# ACTIVITY
Check each line of the records below and collect those that include the word "reducing".

Data items:
====

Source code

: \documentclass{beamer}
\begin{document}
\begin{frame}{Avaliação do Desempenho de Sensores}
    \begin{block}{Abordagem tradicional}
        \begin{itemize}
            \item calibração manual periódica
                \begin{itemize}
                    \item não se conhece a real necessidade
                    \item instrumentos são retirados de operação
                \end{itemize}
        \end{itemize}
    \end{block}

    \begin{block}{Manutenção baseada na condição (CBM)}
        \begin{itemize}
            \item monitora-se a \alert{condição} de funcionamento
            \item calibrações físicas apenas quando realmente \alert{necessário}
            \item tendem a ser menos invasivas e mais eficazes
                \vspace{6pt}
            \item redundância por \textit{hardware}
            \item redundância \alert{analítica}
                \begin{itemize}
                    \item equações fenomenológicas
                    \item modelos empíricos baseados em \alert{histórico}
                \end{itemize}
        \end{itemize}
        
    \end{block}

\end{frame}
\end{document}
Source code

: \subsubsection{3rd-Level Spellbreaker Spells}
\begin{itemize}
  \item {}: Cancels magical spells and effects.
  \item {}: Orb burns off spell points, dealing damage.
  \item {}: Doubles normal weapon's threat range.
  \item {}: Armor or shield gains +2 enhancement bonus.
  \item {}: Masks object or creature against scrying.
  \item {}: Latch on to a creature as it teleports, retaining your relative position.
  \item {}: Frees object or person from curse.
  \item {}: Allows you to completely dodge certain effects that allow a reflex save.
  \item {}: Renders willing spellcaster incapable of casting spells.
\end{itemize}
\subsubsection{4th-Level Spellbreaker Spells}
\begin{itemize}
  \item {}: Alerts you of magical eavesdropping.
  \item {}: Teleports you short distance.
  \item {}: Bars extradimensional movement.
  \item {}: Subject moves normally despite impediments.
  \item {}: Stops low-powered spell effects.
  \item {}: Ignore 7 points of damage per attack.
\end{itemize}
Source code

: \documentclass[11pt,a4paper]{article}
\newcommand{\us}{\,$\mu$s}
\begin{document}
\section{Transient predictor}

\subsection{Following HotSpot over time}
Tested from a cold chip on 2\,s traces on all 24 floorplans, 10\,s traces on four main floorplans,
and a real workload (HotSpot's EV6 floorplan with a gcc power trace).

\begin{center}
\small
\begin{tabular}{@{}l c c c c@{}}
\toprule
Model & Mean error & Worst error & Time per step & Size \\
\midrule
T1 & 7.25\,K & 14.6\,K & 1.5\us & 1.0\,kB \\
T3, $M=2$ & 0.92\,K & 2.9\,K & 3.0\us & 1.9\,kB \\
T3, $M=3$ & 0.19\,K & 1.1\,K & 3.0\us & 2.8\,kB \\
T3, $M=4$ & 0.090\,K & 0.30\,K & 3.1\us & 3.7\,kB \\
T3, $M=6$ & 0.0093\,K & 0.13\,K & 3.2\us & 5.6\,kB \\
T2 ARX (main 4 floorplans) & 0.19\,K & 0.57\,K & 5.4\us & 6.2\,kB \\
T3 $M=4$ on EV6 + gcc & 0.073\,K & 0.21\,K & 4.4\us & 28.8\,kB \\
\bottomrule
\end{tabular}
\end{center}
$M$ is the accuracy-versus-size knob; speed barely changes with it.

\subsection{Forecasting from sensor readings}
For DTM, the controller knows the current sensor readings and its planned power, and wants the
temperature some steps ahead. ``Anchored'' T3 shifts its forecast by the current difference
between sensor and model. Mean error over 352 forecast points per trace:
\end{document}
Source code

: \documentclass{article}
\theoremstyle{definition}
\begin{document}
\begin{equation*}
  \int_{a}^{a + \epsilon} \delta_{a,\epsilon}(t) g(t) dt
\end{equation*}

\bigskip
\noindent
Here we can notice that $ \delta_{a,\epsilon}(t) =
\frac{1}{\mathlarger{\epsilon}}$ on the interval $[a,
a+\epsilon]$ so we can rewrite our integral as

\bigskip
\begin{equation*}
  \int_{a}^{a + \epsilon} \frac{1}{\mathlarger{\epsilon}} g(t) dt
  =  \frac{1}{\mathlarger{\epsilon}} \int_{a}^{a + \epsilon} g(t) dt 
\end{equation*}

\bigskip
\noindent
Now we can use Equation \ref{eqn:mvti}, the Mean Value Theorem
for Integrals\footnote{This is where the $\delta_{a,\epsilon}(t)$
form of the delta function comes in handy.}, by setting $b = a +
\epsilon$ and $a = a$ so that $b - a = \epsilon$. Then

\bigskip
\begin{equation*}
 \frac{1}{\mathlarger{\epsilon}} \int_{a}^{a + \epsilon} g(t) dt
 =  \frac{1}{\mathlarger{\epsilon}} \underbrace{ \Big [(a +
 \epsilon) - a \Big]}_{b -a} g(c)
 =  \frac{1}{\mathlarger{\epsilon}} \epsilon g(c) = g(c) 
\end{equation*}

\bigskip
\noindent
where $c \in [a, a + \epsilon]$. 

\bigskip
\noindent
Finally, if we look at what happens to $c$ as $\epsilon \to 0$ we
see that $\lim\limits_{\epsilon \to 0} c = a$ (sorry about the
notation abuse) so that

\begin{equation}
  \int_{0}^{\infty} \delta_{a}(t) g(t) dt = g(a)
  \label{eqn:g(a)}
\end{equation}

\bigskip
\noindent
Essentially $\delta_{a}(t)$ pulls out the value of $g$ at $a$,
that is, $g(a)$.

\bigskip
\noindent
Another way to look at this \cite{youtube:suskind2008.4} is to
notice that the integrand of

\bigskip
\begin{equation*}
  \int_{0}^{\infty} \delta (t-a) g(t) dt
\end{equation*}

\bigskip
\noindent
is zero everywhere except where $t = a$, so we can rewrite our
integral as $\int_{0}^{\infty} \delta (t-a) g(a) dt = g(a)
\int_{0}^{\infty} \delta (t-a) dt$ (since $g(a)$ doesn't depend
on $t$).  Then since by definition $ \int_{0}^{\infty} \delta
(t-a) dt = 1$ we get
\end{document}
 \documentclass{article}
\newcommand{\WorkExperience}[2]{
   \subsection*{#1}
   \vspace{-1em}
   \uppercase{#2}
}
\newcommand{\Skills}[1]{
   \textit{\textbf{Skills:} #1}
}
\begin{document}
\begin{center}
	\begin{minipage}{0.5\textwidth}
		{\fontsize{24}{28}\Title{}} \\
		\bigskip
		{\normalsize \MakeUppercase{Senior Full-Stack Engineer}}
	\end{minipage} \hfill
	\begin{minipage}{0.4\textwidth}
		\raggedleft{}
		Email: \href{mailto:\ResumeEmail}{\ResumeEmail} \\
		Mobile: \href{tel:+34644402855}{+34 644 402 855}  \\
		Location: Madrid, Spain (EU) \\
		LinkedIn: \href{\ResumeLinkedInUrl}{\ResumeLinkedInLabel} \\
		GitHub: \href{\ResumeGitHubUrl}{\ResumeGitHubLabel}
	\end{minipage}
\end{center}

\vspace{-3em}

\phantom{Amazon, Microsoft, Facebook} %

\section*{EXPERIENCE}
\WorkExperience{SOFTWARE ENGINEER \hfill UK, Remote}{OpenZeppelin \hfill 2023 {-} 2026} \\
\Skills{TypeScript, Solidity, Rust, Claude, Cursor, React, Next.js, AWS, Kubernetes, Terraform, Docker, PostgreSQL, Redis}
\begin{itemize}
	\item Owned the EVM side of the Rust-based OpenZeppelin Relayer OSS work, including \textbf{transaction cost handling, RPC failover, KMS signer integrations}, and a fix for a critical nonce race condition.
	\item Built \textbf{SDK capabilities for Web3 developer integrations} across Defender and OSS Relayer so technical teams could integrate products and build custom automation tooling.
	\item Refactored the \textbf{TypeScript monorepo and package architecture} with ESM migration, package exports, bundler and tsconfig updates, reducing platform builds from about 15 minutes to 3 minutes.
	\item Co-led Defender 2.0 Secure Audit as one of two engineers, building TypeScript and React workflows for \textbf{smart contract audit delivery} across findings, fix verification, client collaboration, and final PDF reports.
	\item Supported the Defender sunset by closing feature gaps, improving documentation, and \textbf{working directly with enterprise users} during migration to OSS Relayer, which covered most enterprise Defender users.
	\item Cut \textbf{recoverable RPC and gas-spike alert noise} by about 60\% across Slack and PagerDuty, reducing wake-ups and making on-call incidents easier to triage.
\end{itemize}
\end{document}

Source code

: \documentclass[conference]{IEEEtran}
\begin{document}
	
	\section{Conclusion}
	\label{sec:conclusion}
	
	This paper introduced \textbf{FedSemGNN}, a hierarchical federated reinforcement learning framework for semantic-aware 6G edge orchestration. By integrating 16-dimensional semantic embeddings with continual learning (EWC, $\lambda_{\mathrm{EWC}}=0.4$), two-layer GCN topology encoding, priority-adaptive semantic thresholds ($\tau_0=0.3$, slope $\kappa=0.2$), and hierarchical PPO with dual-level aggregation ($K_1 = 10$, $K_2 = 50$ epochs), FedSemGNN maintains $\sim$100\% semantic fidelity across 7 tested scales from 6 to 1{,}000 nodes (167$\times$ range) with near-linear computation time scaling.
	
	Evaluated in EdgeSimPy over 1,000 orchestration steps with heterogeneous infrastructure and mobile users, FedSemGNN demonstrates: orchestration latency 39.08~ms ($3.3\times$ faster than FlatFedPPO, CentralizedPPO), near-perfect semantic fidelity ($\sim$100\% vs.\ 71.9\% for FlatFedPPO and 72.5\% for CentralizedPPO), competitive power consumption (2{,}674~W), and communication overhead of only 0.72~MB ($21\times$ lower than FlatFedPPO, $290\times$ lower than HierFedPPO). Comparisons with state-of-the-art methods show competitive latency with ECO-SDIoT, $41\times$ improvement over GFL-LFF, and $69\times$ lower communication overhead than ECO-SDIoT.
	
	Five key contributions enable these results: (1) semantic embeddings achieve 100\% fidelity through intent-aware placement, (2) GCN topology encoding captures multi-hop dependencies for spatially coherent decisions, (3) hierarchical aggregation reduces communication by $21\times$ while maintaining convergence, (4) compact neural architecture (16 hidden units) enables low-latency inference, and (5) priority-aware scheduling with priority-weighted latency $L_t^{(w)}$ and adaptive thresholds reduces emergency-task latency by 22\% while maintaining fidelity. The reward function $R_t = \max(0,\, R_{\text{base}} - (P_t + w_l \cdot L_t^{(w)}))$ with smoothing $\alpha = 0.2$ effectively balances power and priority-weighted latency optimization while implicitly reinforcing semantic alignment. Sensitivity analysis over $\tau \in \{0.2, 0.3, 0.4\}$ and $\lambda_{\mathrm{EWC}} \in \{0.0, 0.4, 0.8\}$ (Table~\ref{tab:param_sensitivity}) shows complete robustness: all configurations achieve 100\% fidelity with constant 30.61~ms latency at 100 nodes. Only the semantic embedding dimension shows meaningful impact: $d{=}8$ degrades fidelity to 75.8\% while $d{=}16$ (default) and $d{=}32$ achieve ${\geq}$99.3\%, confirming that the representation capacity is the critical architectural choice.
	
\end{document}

====

# RESPONSE TO THE TASK
	\item Refactored the \textbf{TypeScript monorepo and package architecture} with ESM migration, package exports, bundler and tsconfig updates, reducing platform builds from about 15 minutes to 3 minutes.
	\item Cut \textbf{recoverable RPC and gas-spike alert noise} by about 60\% across Slack and PagerDuty, reducing wake-ups and making on-call incidents easier to triage.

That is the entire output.